Index: tika-parsers/src/test/java/org/apache/tika/parser/microsoft/ooxml/OOXMLParserTest.java
===================================================================
--- tika-parsers/src/test/java/org/apache/tika/parser/microsoft/ooxml/OOXMLParserTest.java (revision 1496333)
+++ tika-parsers/src/test/java/org/apache/tika/parser/microsoft/ooxml/OOXMLParserTest.java (working copy)
@@ -917,7 +917,7 @@
*
* @throws Exception
*/
- public void disabledTestMissingText() throws Exception { // TODO: Enable test once POI has been updated.
+ public void testMissingText() throws Exception {
Metadata metadata = new Metadata();
ContentHandler handler = new BodyContentHandler();
ParseContext context = new ParseContext();
Index: tika-parsers/src/main/java/org/apache/tika/parser/microsoft/ooxml/XWPFWordExtractorDecorator.java
===================================================================
--- tika-parsers/src/main/java/org/apache/tika/parser/microsoft/ooxml/XWPFWordExtractorDecorator.java (revision 1496333)

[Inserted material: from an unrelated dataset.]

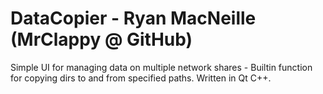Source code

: DataCopier - Ryan MacNeille (MrClappy @ GitHub)
==========

Simple UI for managing data on multiple network shares - Builtin function for copying dirs to and from specified paths. Written in Qt C++.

+++ tika-parsers/src/main/java/org/apache/tika/parser/microsoft/ooxml/XWPFWordExtractorDecorator.java (working copy)
@@ -28,6 +28,7 @@
import org.apache.poi.xwpf.usermodel.BodyType;
import org.apache.poi.xwpf.usermodel.IBody;
import org.apache.poi.xwpf.usermodel.IBodyElement;
+import org.apache.poi.xwpf.usermodel.IRunElement;
import org.apache.poi.xwpf.usermodel.XWPFDocument;
import org.apache.poi.xwpf.usermodel.XWPFHeaderFooter;
import org.apache.poi.xwpf.usermodel.XWPFHyperlink;
@@ -36,6 +37,8 @@
import org.apache.poi.xwpf.usermodel.XWPFPicture;
import org.apache.poi.xwpf.usermodel.XWPFPictureData;
import org.apache.poi.xwpf.usermodel.XWPFRun;
+import org.apache.poi.xwpf.usermodel.XWPFSDT;
+import org.apache.poi.xwpf.usermodel.XWPFSDTContent;
import org.apache.poi.xwpf.usermodel.XWPFStyle;
import org.apache.poi.xwpf.usermodel.XWPFStyles;
import org.apache.poi.xwpf.usermodel.XWPFTable;
@@ -99,9 +102,22 @@
XWPFTable table = (XWPFTable)element;
extractTable(table, xhtml);
}
+ if (element instanceof XWPFSDT){
+ extractSDT((XWPFSDT) element, xhtml);
+ }
+
}
}
+ private void extractSDT(XWPFSDT element, XHTMLContentHandler xhtml) throws SAXException,
+ XmlException, IOException {
+ XWPFSDTContent content = element.getContent();
+ String tag = "p";
+ xhtml.startElement(tag);
+ xhtml.characters(content.getText());
+ xhtml.endElement(tag);
+ }
+
private void extractParagraph(XWPFParagraph paragraph, XHTMLContentHandler xhtml)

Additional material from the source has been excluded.